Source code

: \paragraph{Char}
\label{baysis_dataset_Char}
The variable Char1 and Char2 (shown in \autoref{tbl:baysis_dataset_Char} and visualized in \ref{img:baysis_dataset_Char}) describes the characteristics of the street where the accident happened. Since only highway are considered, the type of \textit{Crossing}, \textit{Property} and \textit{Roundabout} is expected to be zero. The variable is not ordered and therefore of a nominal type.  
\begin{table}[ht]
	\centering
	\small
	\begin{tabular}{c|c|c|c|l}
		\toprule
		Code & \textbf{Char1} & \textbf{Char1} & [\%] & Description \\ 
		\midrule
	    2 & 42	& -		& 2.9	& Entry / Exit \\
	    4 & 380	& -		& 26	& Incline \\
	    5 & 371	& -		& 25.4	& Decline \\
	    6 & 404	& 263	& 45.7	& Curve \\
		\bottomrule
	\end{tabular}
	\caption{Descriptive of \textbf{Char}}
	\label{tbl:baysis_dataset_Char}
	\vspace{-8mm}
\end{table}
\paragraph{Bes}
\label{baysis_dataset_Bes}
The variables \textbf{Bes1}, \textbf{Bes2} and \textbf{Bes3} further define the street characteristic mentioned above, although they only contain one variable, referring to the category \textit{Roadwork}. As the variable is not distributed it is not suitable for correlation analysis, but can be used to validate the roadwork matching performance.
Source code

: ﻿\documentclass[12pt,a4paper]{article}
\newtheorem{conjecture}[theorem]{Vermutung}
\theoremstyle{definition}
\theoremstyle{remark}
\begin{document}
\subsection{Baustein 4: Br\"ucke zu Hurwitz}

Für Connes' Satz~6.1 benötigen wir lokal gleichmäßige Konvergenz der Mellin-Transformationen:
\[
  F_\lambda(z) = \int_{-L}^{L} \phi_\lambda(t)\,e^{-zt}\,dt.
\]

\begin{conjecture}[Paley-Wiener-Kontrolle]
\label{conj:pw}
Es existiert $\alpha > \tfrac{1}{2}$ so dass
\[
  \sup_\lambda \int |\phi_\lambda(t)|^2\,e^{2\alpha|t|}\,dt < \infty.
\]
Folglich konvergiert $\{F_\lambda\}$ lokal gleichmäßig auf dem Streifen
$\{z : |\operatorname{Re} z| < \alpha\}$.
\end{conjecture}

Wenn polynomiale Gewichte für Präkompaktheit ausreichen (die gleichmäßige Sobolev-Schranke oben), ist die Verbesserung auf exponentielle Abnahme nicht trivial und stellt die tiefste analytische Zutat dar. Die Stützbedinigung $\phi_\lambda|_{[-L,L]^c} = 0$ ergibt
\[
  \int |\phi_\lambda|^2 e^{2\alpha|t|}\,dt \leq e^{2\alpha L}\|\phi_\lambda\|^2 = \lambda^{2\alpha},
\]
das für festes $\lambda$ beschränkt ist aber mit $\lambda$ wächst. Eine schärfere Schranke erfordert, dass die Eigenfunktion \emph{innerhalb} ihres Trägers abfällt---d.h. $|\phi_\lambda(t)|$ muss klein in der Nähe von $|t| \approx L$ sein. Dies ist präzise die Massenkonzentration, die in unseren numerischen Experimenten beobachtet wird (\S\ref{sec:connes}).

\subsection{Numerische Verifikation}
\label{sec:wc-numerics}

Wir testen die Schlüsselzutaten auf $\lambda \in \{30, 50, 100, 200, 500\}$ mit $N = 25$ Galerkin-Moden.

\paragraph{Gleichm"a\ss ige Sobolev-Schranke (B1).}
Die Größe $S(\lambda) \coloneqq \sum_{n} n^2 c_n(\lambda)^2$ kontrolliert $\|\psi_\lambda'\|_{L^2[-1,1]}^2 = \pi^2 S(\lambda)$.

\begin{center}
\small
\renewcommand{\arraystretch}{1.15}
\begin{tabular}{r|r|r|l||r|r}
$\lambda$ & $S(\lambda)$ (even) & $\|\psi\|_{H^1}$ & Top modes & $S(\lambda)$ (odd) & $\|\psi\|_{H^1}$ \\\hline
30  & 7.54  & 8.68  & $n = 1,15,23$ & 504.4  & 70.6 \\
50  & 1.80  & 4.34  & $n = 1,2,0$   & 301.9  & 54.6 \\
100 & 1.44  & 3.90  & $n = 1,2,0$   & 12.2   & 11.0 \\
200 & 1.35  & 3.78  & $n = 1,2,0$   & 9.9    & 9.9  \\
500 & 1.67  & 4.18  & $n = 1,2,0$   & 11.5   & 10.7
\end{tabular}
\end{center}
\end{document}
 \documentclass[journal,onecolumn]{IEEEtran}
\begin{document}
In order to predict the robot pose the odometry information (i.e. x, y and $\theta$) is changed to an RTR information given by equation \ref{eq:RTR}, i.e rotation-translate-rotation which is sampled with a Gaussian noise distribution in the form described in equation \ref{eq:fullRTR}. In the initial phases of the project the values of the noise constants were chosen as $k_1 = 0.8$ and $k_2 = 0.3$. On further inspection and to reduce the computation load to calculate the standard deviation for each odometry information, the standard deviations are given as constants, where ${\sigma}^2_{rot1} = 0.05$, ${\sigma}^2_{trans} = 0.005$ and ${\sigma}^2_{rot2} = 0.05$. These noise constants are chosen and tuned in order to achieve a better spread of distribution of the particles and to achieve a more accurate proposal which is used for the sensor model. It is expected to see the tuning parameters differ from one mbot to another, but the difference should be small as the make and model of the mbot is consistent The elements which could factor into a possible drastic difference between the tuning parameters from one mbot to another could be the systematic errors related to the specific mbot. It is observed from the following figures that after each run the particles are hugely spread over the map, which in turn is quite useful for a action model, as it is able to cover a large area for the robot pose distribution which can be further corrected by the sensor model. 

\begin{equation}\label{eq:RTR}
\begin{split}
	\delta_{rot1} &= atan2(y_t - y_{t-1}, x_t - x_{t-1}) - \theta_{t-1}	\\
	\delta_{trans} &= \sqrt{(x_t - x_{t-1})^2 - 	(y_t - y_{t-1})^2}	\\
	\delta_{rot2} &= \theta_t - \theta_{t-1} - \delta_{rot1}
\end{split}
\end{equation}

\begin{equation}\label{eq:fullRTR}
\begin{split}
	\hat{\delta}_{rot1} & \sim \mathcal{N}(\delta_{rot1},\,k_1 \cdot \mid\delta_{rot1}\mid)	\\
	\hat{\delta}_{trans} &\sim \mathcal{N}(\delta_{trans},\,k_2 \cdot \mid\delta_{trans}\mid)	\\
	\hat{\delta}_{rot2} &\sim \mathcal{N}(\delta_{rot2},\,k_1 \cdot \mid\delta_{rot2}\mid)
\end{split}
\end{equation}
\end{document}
----------------------------------------
• **Exercise objective**
The response must contain each line above that holds the string "theoremstyle".

• **Answer space**
\theoremstyle{definition}
\theoremstyle{remark}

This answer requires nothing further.